Stored data:
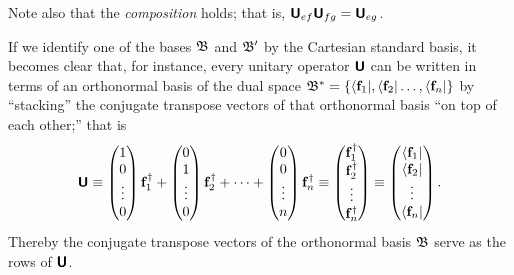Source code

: Note also that the {\em composition} holds; that is, $\textsf{\textbf{U}}_{ef} \textsf{\textbf{U}}_{fg}=  \textsf{\textbf{U}}_{eg}$.



If we
identify one of the bases  ${\frak B}$ and ${\frak B}'$ by the Cartesian standard basis,
it becomes clear that, for instance,
every unitary operator  $\textsf{\textbf{U}}$  can be written in terms of an orthonormal basis  of the dual space
${\frak B}^\ast=\{ \langle {\bf f}_1  \vert     ,   \langle {\bf f}_2  \vert      \ldots ,  \langle {\bf f}_n  \vert     \}$
by ``stacking'' the conjugate transpose vectors of that orthonormal basis ``on top of each other;''
that is
\begin{equation}
\textsf{\textbf{U}}
\equiv
\begin{pmatrix}
1\\
0\\
\vdots\\
0
\end{pmatrix} {\bf f}_1^\dagger
+
\begin{pmatrix}
0\\
1\\
\vdots\\
0
\end{pmatrix} {\bf f}_2^\dagger
+
\cdots +
\begin{pmatrix}
0\\
0\\
\vdots\\
n
\end{pmatrix} {\bf f}_n^\dagger
\equiv
\begin{pmatrix}
{\bf f}_1^\dagger\\
{\bf f}_2^\dagger\\
\vdots\\
{\bf f}_n^\dagger
\end{pmatrix}
\equiv
\begin{pmatrix}
\langle {\bf f}_1\vert \\
\langle {\bf f}_2\vert\\
\vdots\\
\langle {\bf f}_n\vert
\end{pmatrix}
.
\end{equation}
Thereby the conjugate transpose vectors of the orthonormal basis  ${\frak B}$ serve as the
rows of $\textsf{\textbf{U}}$.

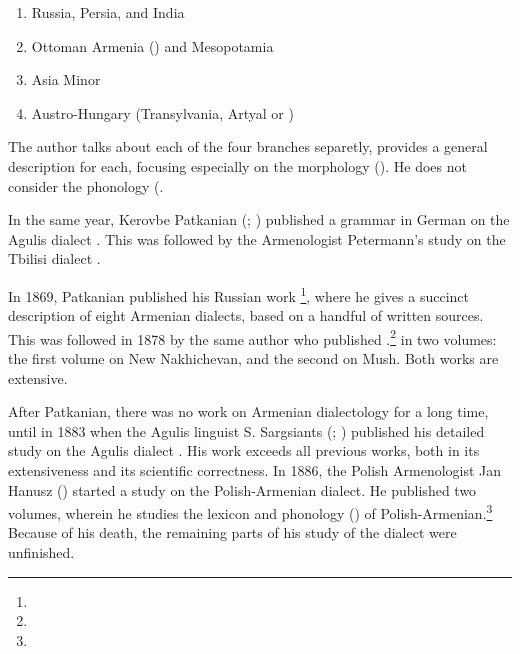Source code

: \begin{adjarianpage}\label{page:2}\end{adjarianpage}%

\begin{enumerate}[noitemsep]
	\item Russia, Persia, and India
	\item Ottoman Armenia () and Mesopotamia
	\item Asia Minor
	\item Austro-Hungary (Transylvania, Artyal or )
	
\end{enumerate}

The author talks about each of the four branches separetly, provides a general description for each, focusing especially on the morphology (). He does not consider the phonology (. 

In the same year, Kerovbe Patkanian (; ) published a grammar in German on the Agulis dialect \citep{Patkanoff-1866-Agulis}. This was followed by the Armenologist Petermann's study on the Tbilisi dialect \citep{Petermann-1867-Tiflis}.

In 1869, Patkanian published his Russian work \citep{Patkanian-1869-RussianDialects}\footnote{}, where he gives a succinct description of eight Armenian dialects, based on a handful of written sources. This was followed in 1878 by the same author who published \citet{Patkanian-1875-RussianDialects}.\footnote{} in two volumes: the first volume on New Nakhichevan, and the second on Mush. Both works are extensive.

After Patkanian, there was no work on Armenian dialectology for a long time, until in 1883 when the Agulis linguist S. Sargsiants (; ) published his detailed study on the Agulis dialect \citet{Sargiants-1883-Agulis}. His work exceeds all previous works, both in its extensiveness and its scientific correctness. In 1886, the Polish Armenologist Jan Hanusz () started a study on the Polish-Armenian dialect. He published two volumes, wherein he studies the lexicon and phonology () of Polish-Armenian.\footnote{} Because of his death, the remaining parts of his study of the dialect were unfinished.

WORK INSTRUCTION: Type the entries above out again exactly, with no pictures.

EXERCISE ANSWER:
Source code

: Note also that the {\em composition} holds; that is, $\textsf{\textbf{U}}_{ef} \textsf{\textbf{U}}_{fg}=  \textsf{\textbf{U}}_{eg}$.



If we
identify one of the bases  ${\frak B}$ and ${\frak B}'$ by the Cartesian standard basis,
it becomes clear that, for instance,
every unitary operator  $\textsf{\textbf{U}}$  can be written in terms of an orthonormal basis  of the dual space
${\frak B}^\ast=\{ \langle {\bf f}_1  \vert     ,   \langle {\bf f}_2  \vert      \ldots ,  \langle {\bf f}_n  \vert     \}$
by ``stacking'' the conjugate transpose vectors of that orthonormal basis ``on top of each other;''
that is
\begin{equation}
\textsf{\textbf{U}}
\equiv
\begin{pmatrix}
1\\
0\\
\vdots\\
0
\end{pmatrix} {\bf f}_1^\dagger
+
\begin{pmatrix}
0\\
1\\
\vdots\\
0
\end{pmatrix} {\bf f}_2^\dagger
+
\cdots +
\begin{pmatrix}
0\\
0\\
\vdots\\
n
\end{pmatrix} {\bf f}_n^\dagger
\equiv
\begin{pmatrix}
{\bf f}_1^\dagger\\
{\bf f}_2^\dagger\\
\vdots\\
{\bf f}_n^\dagger
\end{pmatrix}
\equiv
\begin{pmatrix}
\langle {\bf f}_1\vert \\
\langle {\bf f}_2\vert\\
\vdots\\
\langle {\bf f}_n\vert
\end{pmatrix}
.
\end{equation}
Thereby the conjugate transpose vectors of the orthonormal basis  ${\frak B}$ serve as the
rows of $\textsf{\textbf{U}}$.

Source code

: \begin{adjarianpage}\label{page:2}\end{adjarianpage}%

\begin{enumerate}[noitemsep]
	\item Russia, Persia, and India
	\item Ottoman Armenia () and Mesopotamia
	\item Asia Minor
	\item Austro-Hungary (Transylvania, Artyal or )
	
\end{enumerate}

The author talks about each of the four branches separetly, provides a general description for each, focusing especially on the morphology (). He does not consider the phonology (. 

In the same year, Kerovbe Patkanian (; ) published a grammar in German on the Agulis dialect \citep{Patkanoff-1866-Agulis}. This was followed by the Armenologist Petermann's study on the Tbilisi dialect \citep{Petermann-1867-Tiflis}.

In 1869, Patkanian published his Russian work \citep{Patkanian-1869-RussianDialects}\footnote{}, where he gives a succinct description of eight Armenian dialects, based on a handful of written sources. This was followed in 1878 by the same author who published \citet{Patkanian-1875-RussianDialects}.\footnote{} in two volumes: the first volume on New Nakhichevan, and the second on Mush. Both works are extensive.

After Patkanian, there was no work on Armenian dialectology for a long time, until in 1883 when the Agulis linguist S. Sargsiants (; ) published his detailed study on the Agulis dialect \citet{Sargiants-1883-Agulis}. His work exceeds all previous works, both in its extensiveness and its scientific correctness. In 1886, the Polish Armenologist Jan Hanusz () started a study on the Polish-Armenian dialect. He published two volumes, wherein he studies the lexicon and phonology () of Polish-Armenian.\footnote{} Because of his death, the remaining parts of his study of the dialect were unfinished.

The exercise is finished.